PAROLES DE FEMMES
Sortie le 13 janvier 2023
L’image, sobre, porte la parole. Et cela suffit à en faire un film. Les réalisateurs Germain et Robin Aguesse posent leur caméra dans l’intimité de la mémoire. Celle que l’on ne devrait jamais oublier. A qui la faute ? Au temps qui fait son office gommant l’inacceptable. Et pourtant ! Nos héroïnes sont là, endimanchées. Prêtes en tout point à se confesser. Moyenne d’âge 90 ans. Pimpantes, elles le sont. Marie-Claire grand-mère des réalisateurs, Geneviève, résistante, à l’initiative du réseau « La Voix du Nord », Frédérique qui a suivi ses parents dans la préservation des œuvres d’art du Louvre, enfin Lili, juive, déportée aux camps de Ravensbrück et de Bergen-Belsen. Un fossé, le temps historique entre elles et nous. Des paroles et des silences. Une voix off, celle de Benoît Allemane, tout en retenue, pour ne pas déranger le récit qu’il souligne.
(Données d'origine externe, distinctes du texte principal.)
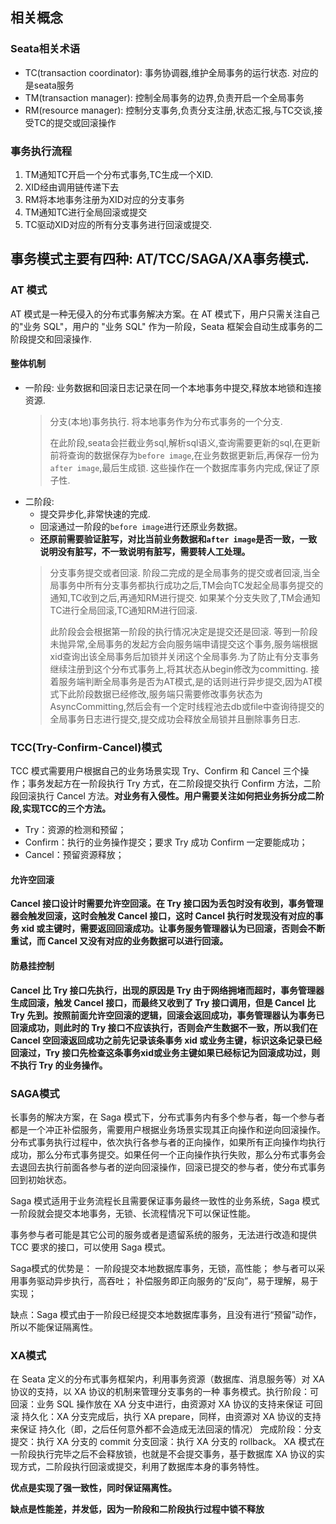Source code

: ## 相关概念

### Seata相关术语

- TC(transaction coordinator): 事务协调器,维护全局事务的运行状态. 对应的是seata服务
- TM(transaction manager): 控制全局事务的边界,负责开启一个全局事务
- RM(resource manager): 控制分支事务,负责分支注册,状态汇报,与TC交谈,接受TC的提交或回滚操作

### 事务执行流程

1. TM通知TC开启一个分布式事务,TC生成一个XID.
2. XID经由调用链传递下去
3. RM将本地事务注册为XID对应的分支事务
4. TM通知TC进行全局回滚或提交
5. TC驱动XID对应的所有分支事务进行回滚或提交.

## 事务模式主要有四种: AT/TCC/SAGA/XA事务模式.

### AT 模式

AT 模式是一种无侵入的分布式事务解决方案。在 AT 模式下，用户只需关注自己的"业务 SQL"，用户的 "业务 SQL" 作为一阶段，Seata 框架会自动生成事务的二阶段提交和回滚操作.

#### 整体机制

- 一阶段: 业务数据和回滚日志记录在同一个本地事务中提交,释放本地锁和连接资源.
  > 分支(本地)事务执行. 将本地事务作为分布式事务的一个分支.
  > 
  > 在此阶段,seata会拦截业务sql,解析sql语义,查询需要更新的sql,在更新前将查询的数据保存为`before image`,在业务数据更新后,再保存一份为`after image`,最后生成锁. 这些操作在一个数据库事务内完成,保证了原子性.
- 二阶段: 
  - 提交异步化,非常快速的完成.
  - 回滚通过一阶段的`before image`进行还原业务数据。
  - **还原前需要验证脏写，对比当前业务数据和`after image`是否一致，一致说明没有脏写，不一致说明有脏写，需要转人工处理。**
  > 分支事务提交或者回滚. 阶段二完成的是全局事务的提交或者回滚,当全局事务中所有分支事务都执行成功之后,TM会向TC发起全局事务提交的通知,TC收到之后,再通知RM进行提交. 如果某个分支失败了,TM会通知TC进行全局回滚,TC通知RM进行回滚.
  > 
  > 此阶段会会根据第一阶段的执行情况决定是提交还是回滚. 等到一阶段未抛异常,全局事务的发起方会向服务端申请提交这个事务,服务端根据xid查询出该全局事务后加锁并关闭这个全局事务.为了防止有分支事务继续注册到这个分布式事务上,将其状态从begin修改为committing. 接着服务端判断全局事务是否为AT模式,是的话则进行异步提交,因为AT模式下此阶段数据已经修改,服务端只需要修改事务状态为AsyncCommitting,然后会有一个定时线程池去db或file中查询待提交的全局事务日志进行提交,提交成功会释放全局锁并且删除事务日志.


### TCC(Try-Confirm-Cancel)模式

TCC 模式需要用户根据自己的业务场景实现 Try、Confirm 和 Cancel 三个操作；事务发起方在一阶段执行 Try 方式，在二阶段提交执行 Confirm 方法，二阶段回滚执行 Cancel 方法。**对业务有入侵性。用户需要关注如何把业务拆分成二阶段,实现TCC的三个方法。**

- Try：资源的检测和预留；
- Confirm：执行的业务操作提交；要求 Try 成功 Confirm 一定要能成功；
- Cancel：预留资源释放；

#### 允许空回滚

**Cancel 接口设计时需要允许空回滚。在 Try 接口因为丢包时没有收到，事务管理器会触发回滚，这时会触发 Cancel 接口，这时 Cancel 执行时发现没有对应的事务 xid 或主键时，需要返回回滚成功。让事务服务管理器认为已回滚，否则会不断重试，而 Cancel 又没有对应的业务数据可以进行回滚。**

#### 防悬挂控制
**Cancel 比 Try 接口先执行，出现的原因是 Try 由于网络拥堵而超时，事务管理器生成回滚，触发 Cancel 接口，而最终又收到了 Try 接口调用，但是 Cancel 比 Try 先到。按照前面允许空回滚的逻辑，回滚会返回成功，事务管理器认为事务已回滚成功，则此时的 Try 接口不应该执行，否则会产生数据不一致，所以我们在 Cancel 空回滚返回成功之前先记录该条事务 xid 或业务主键，标识这条记录已经回滚过，Try 接口先检查这条事务xid或业务主键如果已经标记为回滚成功过，则不执行 Try 的业务操作。**

### SAGA模式

长事务的解决方案，在 Saga 模式下，分布式事务内有多个参与者，每一个参与者都是一个冲正补偿服务，需要用户根据业务场景实现其正向操作和逆向回滚操作。
分布式事务执行过程中，依次执行各参与者的正向操作，如果所有正向操作均执行成功，那么分布式事务提交。如果任何一个正向操作执行失败，那么分布式事务会去退回去执行前面各参与者的逆向回滚操作，回滚已提交的参与者，使分布式事务回到初始状态。

Saga 模式适用于业务流程长且需要保证事务最终一致性的业务系统，Saga 模式一阶段就会提交本地事务，无锁、长流程情况下可以保证性能。

事务参与者可能是其它公司的服务或者是遗留系统的服务，无法进行改造和提供 TCC 要求的接口，可以使用 Saga 模式。

Saga模式的优势是：
一阶段提交本地数据库事务，无锁，高性能；
参与者可以采用事务驱动异步执行，高吞吐；
补偿服务即正向服务的“反向”，易于理解，易于实现；

缺点：Saga 模式由于一阶段已经提交本地数据库事务，且没有进行“预留”动作，所以不能保证隔离性。

### XA模式

在 Seata 定义的分布式事务框架内，利用事务资源（数据库、消息服务等）对 XA 协议的支持，以 XA 协议的机制来管理分支事务的一种 事务模式。执行阶段：可回滚：业务 SQL 操作放在 XA 分支中进行，由资源对 XA 协议的支持来保证 可回滚 持久化：XA 分支完成后，执行 XA prepare，同样，由资源对 XA 协议的支持来保证 持久化（即，之后任何意外都不会造成无法回滚的情况） 完成阶段：分支提交：执行 XA 分支的 commit 分支回滚：执行 XA 分支的 rollback。
XA 模式在一阶段执行完毕之后不会释放锁，也就是不会提交事务，基于数据库 XA 协议的实现方式，二阶段执行回滚或提交，利用了数据库本身的事务特性。

**优点是实现了强一致性，同时保证隔离性。**

**缺点是性能差，并发低，因为一阶段和二阶段执行过程中锁不释放**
L’idée est née d’un dialogue avec la grand-mère des deux réalisateurs, capter la confession et les non-dits. Celle de l’oubli. Ne pas balayer sous le tapis de l’histoire les faits que certains négationnistes voudraient voir disparaître. Le documentaire avance à pas de loup, sans bruit ni effet. Le témoignage des protagonistes nous retient de bout en bout. Il faut du courage, de la ténacité pour traverser les épreuves de l’occupation, les doutes, les privations, ces Français de la milice, la chasse aux juifs, la résistance. La peur, la déportation, les camps, la mort et ces mots pour expliquer la survie. Ce courage de parler, face caméra, le plus souvent en plan poitrine. Mais ici nous ne sommes pas dans une émission de télévision. Le cinéma est plein cadre. Le minimalisme en fait la force.
Germain et Robin Aguesse ont su aborder les témoignages en évacuant les questions, et donner ainsi libre court à la parole, renforçant le vécu. Il y a des archives filmées, naturellement. Juste ce qu’il faut pour ne pas brouiller le discours. Un discours ! Un appel qui pourrait en rappeler un autre. Le film n’est pas seulement le témoignage de quatre femmes, mais de celui de beaucoup d’autres, anonymes, qui chacune à leur façon ont relevé le gant, combattant l’occupant. Cette force du langage, cette détermination à vivre nous rappelle ce qui se passe à 2 000 km de nos frontières. Un film dont le contenu, on l’aura compris résonne bien au-delà des frontières.